The generation results for clerical calligraphy are shown in Figure 9. In the comparative experiment, the calligraphy characters generated using AGGAN suffer from noticeably thin strokes, which results in a lack of the solidity characteristic of clerical script. The calligraphy characters generated using StarGAN-v2 have a low stylistic similarity to the authentic ones. The calligraphy characters generated using pix2pix have problems with missing and distorted strokes. CycleGAN generates calligraphy characters with redundant strokes. In contrast, the calligraphy characters generated using the proposed model have clear strokes and complete structures. It has a slightly flattened structure and long horizontal strokes with short vertical ones, and is more similar in style and detail to the authentic characters.

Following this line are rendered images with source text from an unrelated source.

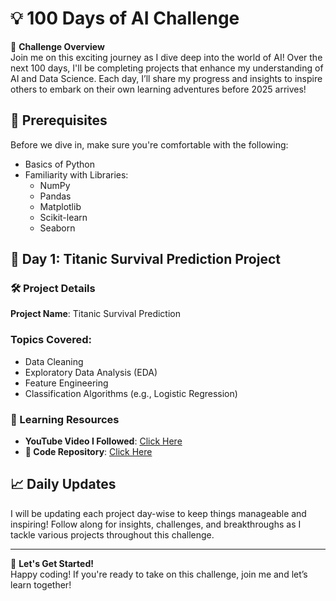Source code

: 
# 💡 100 Days of AI Challenge

🚀 **Challenge Overview**  
Join me on this exciting journey as I dive deep into the world of AI! Over the next 100 days, I'll be completing projects that enhance my understanding of AI and Data Science. Each day, I’ll share my progress and insights to inspire others to embark on their own learning adventures before 2025 arrives!

## 🎯 Prerequisites  
Before we dive in, make sure you're comfortable with the following:
- Basics of Python
- Familiarity with Libraries:
  - NumPy
  - Pandas
  - Matplotlib
  - Scikit-learn
  - Seaborn

## 📅 Day 1: Titanic Survival Prediction Project

### 🛠️ Project Details  
**Project Name**: Titanic Survival Prediction

### Topics Covered:
- Data Cleaning
- Exploratory Data Analysis (EDA)
- Feature Engineering
- Classification Algorithms (e.g., Logistic Regression)

### 🎥 Learning Resources  
- **YouTube Video I Followed**: [Click Here](#)  
- **🔗 Code Repository**: [Click Here](#)



## 📈 Daily Updates  
I will be updating each project day-wise to keep things manageable and inspiring! Follow along for insights, challenges, and breakthroughs as I tackle various projects throughout this challenge.

---

🙌 **Let's Get Started!**  
Happy coding! If you're ready to take on this challenge, join me and let’s learn together!
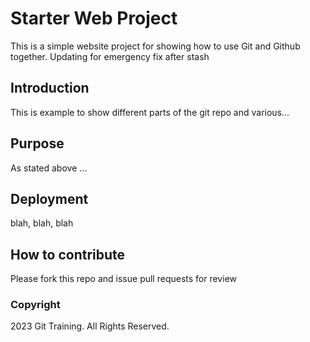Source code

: # Starter Web Project

This is a simple website project for showing how to use Git and Github together. Updating for emergency fix after stash

## Introduction

This is example to show different parts of the git repo and various...
## Purpose

As stated above ...

## Deployment

blah, blah, blah

## How to contribute

Please fork this repo and issue pull requests for review

### Copyright

2023 Git Training.  All Rights Reserved.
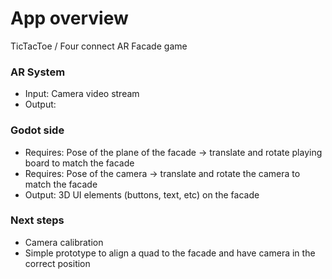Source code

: # App overview
TicTacToe / Four connect AR Facade game
### AR System
 - Input: Camera video stream
 - Output: 

### Godot side
- Requires: Pose of the plane of the facade -> translate and rotate playing board to match the facade
- Requires: Pose of the camera -> translate and rotate the camera to match the facade
- Output: 3D UI elements (buttons, text, etc) on the facade

### Next steps
- Camera calibration
- Simple prototype to align a quad to the facade and have camera in the correct position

Figure 9. Comparison on clerical script generation (The Chinese characters from upper to lower lines are named You, Xin, Jian, Mu, Jiao, Yin, Shi, and Niao, respectively. The red squares are used for comparison of details). (a) Printed characters. (b) AGGAN. (c) StarGAN-v2. (d) pix2pix. (e) CycleGAN. (f) Ours. (g) Authentic ones.
Figure 9. Comparison on clerical script generation (The Chinese characters from upper to lower lines are named You, Xin, Jian, Mu, Jiao, Yin, Shi, and Niao, respectively. The red squares are used for comparison of details). (a) Printed characters. (b) AGGAN. (c) StarGAN-v2. (d) pix2pix. (e) CycleGAN. (f) Ours. (g) Authentic ones.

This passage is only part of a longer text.